▸ TASK DIRECTIONS
With pictures left out, extract every line between the start of the records below and the line holding "a null value", inclusive.
►
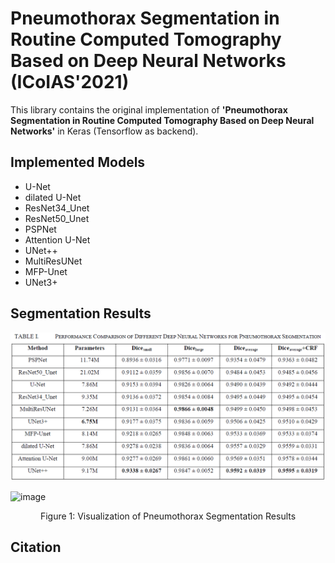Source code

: # Pneumothorax Segmentation in Routine Computed Tomography Based on Deep Neural Networks (ICoIAS'2021)
This library contains the original implementation of **'Pneumothorax Segmentation in Routine Computed Tomography Based on Deep Neural Networks'** in Keras (Tensorflow as backend). 
## Implemented Models
- U-Net
- dilated U-Net
- ResNet34_Unet
- ResNet50_Unet
- PSPNet
- Attention U-Net
- UNet++
- MultiResUNet
- MFP-Unet
- UNet3+
## Segmentation Results
![image](https://github.com/FreedomXL/Pneumothorax-Segmentation-Deep-Learning/blob/master/images/Dice%20Coefficient.png)

![image](https://github.com/FreedomXL/Pneumothorax-Segmentation-Deep-Learning/blob/master/images/Visualization%20Results.png)
<p align='center'>Figure 1: Visualization of Pneumothorax Segmentation Results</p>

## Citation
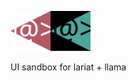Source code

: <img src="https://github.com/seanpatrickmoran/colloidal/blob/main/terror/public/colloidal.svg" width="64"><img src="https://github.com/seanpatrickmoran/colloidal/blob/main/terror/public/cyclops.svg" width="64">


UI sandbox for lariat + llama
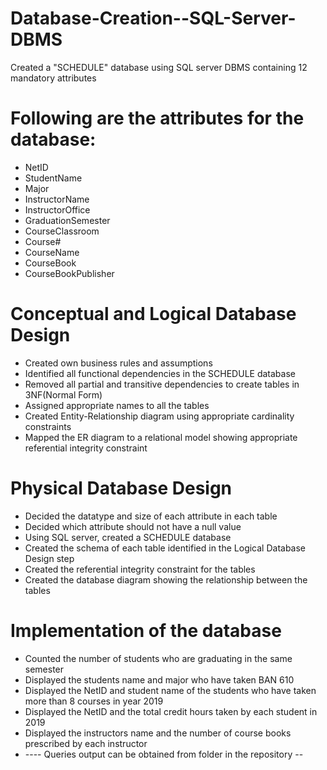 # Database-Creation--SQL-Server-DBMS
Created a "SCHEDULE" database using SQL server DBMS containing  12 mandatory attributes

# Following are the attributes for the database: 
* NetID                   
* StudentName             
* Major
* InstructorName
* InstructorOffice
* GraduationSemester      
* CourseClassroom
* Course#
* CourseName
* CourseBook
* CourseBookPublisher

# Conceptual and Logical Database Design
* Created own business rules and assumptions 
* Identified all functional dependencies in the SCHEDULE database
* Removed all partial and transitive dependencies to create tables in 3NF(Normal Form)
* Assigned appropriate names to all the tables
* Created Entity-Relationship diagram using appropriate cardinality constraints
* Mapped the ER diagram to a relational model showing appropriate referential integrity constraint

# Physical Database Design
* Decided the datatype and size of each attribute in each table
* Decided which attribute should not have a null value
* Using SQL server, created a SCHEDULE database
* Created the schema of each table identified in the Logical Database Design step
* Created the referential integrity constraint for the tables
* Created the database diagram showing the relationship between the tables

# Implementation of the database
* Counted the number of students who are graduating in the same semester
* Displayed the students name and major who have taken BAN 610
* Displayed the NetID and student name of the students who have taken more than 8 courses in year 2019 
* Displayed the NetID and the total credit hours taken by each student in 2019
* Displayed the instructors name and the number of course books prescribed by each instructor
* ---- Queries output can be obtained from folder in the repository -- 


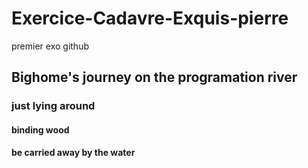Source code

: # Exercice-Cadavre-Exquis-pierre
premier exo github
## Bighome's journey on the programation river
### just lying around
#### binding wood 
#### be carried away by the water
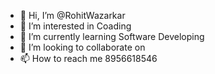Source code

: - 👋 Hi, I’m @RohitWazarkar
- 👀 I’m interested in Coading
- 🌱 I’m currently learning Software Developing
- 💞️ I’m looking to collaborate on  
- 📫 How to reach me 8956618546

<!---
RohitWazarkar/RohitWazarkar is a ✨ special ✨ repository because its `README.md` (this file) appears on your GitHub profile.
You can click the Preview link to take a look at your changes.
--->
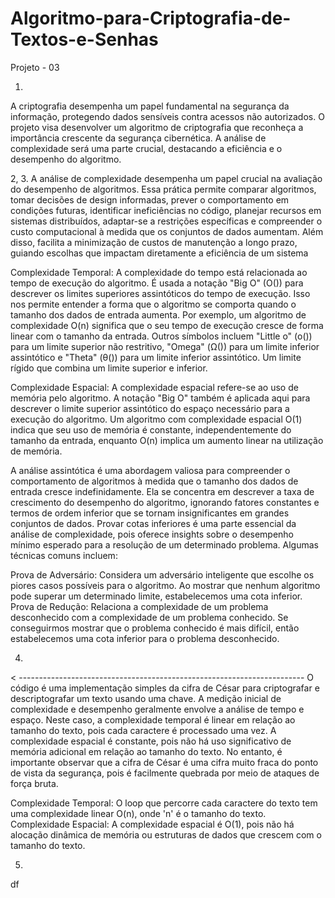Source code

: # Algoritmo-para-Criptografia-de-Textos-e-Senhas
Projeto - 03

1.
A criptografia desempenha um papel fundamental na segurança da informação, protegendo dados sensíveis contra acessos não autorizados. O projeto visa desenvolver um algoritmo de criptografia que reconheça a importância crescente da segurança cibernética. A análise de complexidade será uma parte crucial, destacando a eficiência e o desempenho do algoritmo.

2, 3.
A análise de complexidade desempenha um papel crucial na avaliação do desempenho de algoritmos. Essa prática permite comparar algoritmos, tomar decisões de design informadas, prever o comportamento em condições futuras, identificar ineficiências no código, planejar recursos em sistemas distribuídos, adaptar-se a restrições específicas e compreender o custo computacional à medida que os conjuntos de dados aumentam. Além disso, facilita a minimização de custos de manutenção a longo prazo, guiando escolhas que impactam diretamente a eficiência de um sistema

Complexidade Temporal:
A complexidade do tempo está relacionada ao tempo de execução do algoritmo. É usada a notação "Big O" (O()) para descrever os limites superiores assintóticos do tempo de execução. Isso nos permite entender a forma que o algoritmo se comporta quando o tamanho dos dados de entrada aumenta. Por exemplo, um algoritmo de complexidade O(n) significa que o seu tempo de execução cresce de forma linear com o tamanho da entrada.
Outros símbolos incluem "Little o" (o()) para um limite superior não restritivo, "Omega" (Ω()) para um limite inferior assintótico e "Theta" (θ()) para um limite inferior assintótico. Um limite rígido que combina um limite superior e inferior.

Complexidade Espacial:
A complexidade espacial refere-se ao uso de memória pelo algoritmo. A notação "Big O" também é aplicada aqui para descrever o limite superior assintótico do espaço necessário para a execução do algoritmo. Um algoritmo com complexidade espacial O(1) indica que seu uso de memória é constante, independentemente do tamanho da entrada, enquanto O(n) implica um aumento linear na utilização de memória.


A análise assintótica é uma abordagem valiosa para compreender o comportamento de algoritmos à medida que o tamanho dos dados de entrada cresce indefinidamente. Ela se concentra em descrever a taxa de crescimento do desempenho do algoritmo, ignorando fatores constantes e termos de ordem inferior que se tornam insignificantes em grandes conjuntos de dados.
Provar cotas inferiores é uma parte essencial da análise de complexidade, pois oferece insights sobre o desempenho mínimo esperado para a resolução de um determinado problema. Algumas técnicas comuns incluem:

Prova de Adversário:
Considera um adversário inteligente que escolhe os piores casos possíveis para o algoritmo. Ao mostrar que nenhum algoritmo pode superar um determinado limite, estabelecemos uma cota inferior.
Prova de Redução:
Relaciona a complexidade de um problema desconhecido com a complexidade de um problema conhecido. Se conseguirmos mostrar que o problema conhecido é mais difícil, então estabelecemos uma cota inferior para o problema desconhecido.

4.
< -----------------------------------------------------------------------
O código é uma implementação simples da cifra de César para criptografar e descriptografar um texto usando uma chave. A medição inicial de complexidade e desempenho geralmente envolve a análise de tempo e espaço. Neste caso, a complexidade temporal é linear em relação ao tamanho do texto, pois cada caractere é processado uma vez. A complexidade espacial é constante, pois não há uso significativo de memória adicional em relação ao tamanho do texto. No entanto, é importante observar que a cifra de César é uma cifra muito fraca do ponto de vista da segurança, pois é facilmente quebrada por meio de ataques de força bruta. 

Complexidade Temporal: O loop que percorre cada caractere do texto tem uma complexidade linear O(n), onde 'n' é o tamanho do texto.
Complexidade Espacial: A complexidade espacial é O(1), pois não há alocação dinâmica de memória ou estruturas de dados que crescem com o tamanho do texto.

5.
df

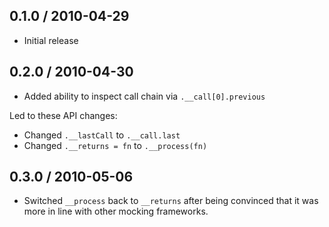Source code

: 
0.1.0 / 2010-04-29
------------------

* Initial release

0.2.0 / 2010-04-30
------------------

* Added ability to inspect call chain via `.__call[0].previous`

Led to these API changes:

* Changed `.__lastCall` to `.__call.last`
* Changed `.__returns = fn` to `.__process(fn)`

0.3.0 / 2010-05-06
------------------

* Switched `__process` back to `__returns` after being convinced that it was more in line with other mocking frameworks.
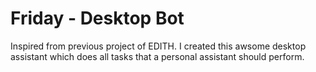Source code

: # Friday - Desktop Bot

Inspired from previous project of EDITH. I created this awsome desktop assistant which does all tasks that a personal assistant should perform.
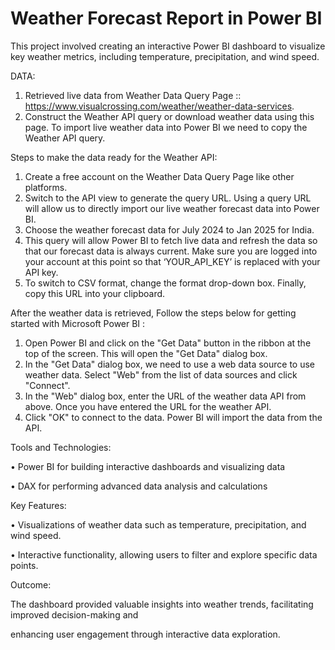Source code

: # Weather Forecast Report in Power BI

This project involved creating an interactive Power BI dashboard to visualize key weather metrics, 
including temperature, precipitation, and wind speed.

DATA:
1. Retrieved live data from Weather Data Query Page :: https://www.visualcrossing.com/weather/weather-data-services.
2. Construct the Weather API query or download weather data using this page. To import live weather data into Power BI we need to copy the Weather API query.

Steps to make the data ready for the Weather API:
1. Create a free account on the Weather Data Query Page like other platforms.
2. Switch to the API view to generate the query URL. Using a query URL will allow us to directly import our live weather forecast data into Power BI.
3. Choose the weather forecast data for July 2024 to Jan 2025 for India.
4. This query will allow Power BI to fetch live data and refresh the data so that our forecast data is always current. Make sure you are logged into your account at this point so that ‘YOUR_API_KEY’ is replaced with your API key.
5. To switch to CSV format, change the format drop-down box. Finally, copy this URL into your clipboard.

After the weather data is retrieved, Follow the steps below for getting started with Microsoft Power BI :
1. Open Power BI and click on the "Get Data" button in the ribbon at the top of the screen. This will open the "Get Data" dialog box.
2. In the "Get Data" dialog box, we need to use a web data source to use weather data. Select "Web" from the list of data sources and click "Connect".
3. In the "Web" dialog box, enter the URL of the weather data API from above. Once you have entered the URL for the weather API.
4. Click "OK" to connect to the data. Power BI will import the data from the API.

Tools and Technologies:

• Power BI for building interactive dashboards and visualizing data

• DAX for performing advanced data analysis and calculations

Key Features:

• Visualizations of weather data such as temperature, precipitation, and wind speed.

• Interactive functionality, allowing users to filter and explore specific data points.

Outcome:

The dashboard provided valuable insights into weather trends, facilitating improved decision-making and 

enhancing user engagement through interactive data exploration.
◄
▸ TASK ANSWER
Source code

: # Pneumothorax Segmentation in Routine Computed Tomography Based on Deep Neural Networks (ICoIAS'2021)
This library contains the original implementation of **'Pneumothorax Segmentation in Routine Computed Tomography Based on Deep Neural Networks'** in Keras (Tensorflow as backend). 
## Implemented Models
- U-Net
- dilated U-Net
- ResNet34_Unet
- ResNet50_Unet
- PSPNet
- Attention U-Net
- UNet++
- MultiResUNet
- MFP-Unet
- UNet3+
## Segmentation Results
![image](https://github.com/FreedomXL/Pneumothorax-Segmentation-Deep-Learning/blob/master/images/Dice%20Coefficient.png)

![image](https://github.com/FreedomXL/Pneumothorax-Segmentation-Deep-Learning/blob/master/images/Visualization%20Results.png)
<p align='center'>Figure 1: Visualization of Pneumothorax Segmentation Results</p>

## Citation
Source code

: <img src="https://github.com/seanpatrickmoran/colloidal/blob/main/terror/public/colloidal.svg" width="64"><img src="https://github.com/seanpatrickmoran/colloidal/blob/main/terror/public/cyclops.svg" width="64">


UI sandbox for lariat + llama
 # Database-Creation--SQL-Server-DBMS
Created a "SCHEDULE" database using SQL server DBMS containing  12 mandatory attributes

# Following are the attributes for the database: 
* NetID                   
* StudentName             
* Major
* InstructorName
* InstructorOffice
* GraduationSemester      
* CourseClassroom
* Course#
* CourseName
* CourseBook
* CourseBookPublisher

# Conceptual and Logical Database Design
* Created own business rules and assumptions 
* Identified all functional dependencies in the SCHEDULE database
* Removed all partial and transitive dependencies to create tables in 3NF(Normal Form)
* Assigned appropriate names to all the tables
* Created Entity-Relationship diagram using appropriate cardinality constraints
* Mapped the ER diagram to a relational model showing appropriate referential integrity constraint

# Physical Database Design
* Decided the datatype and size of each attribute in each table
* Decided which attribute should not have a null value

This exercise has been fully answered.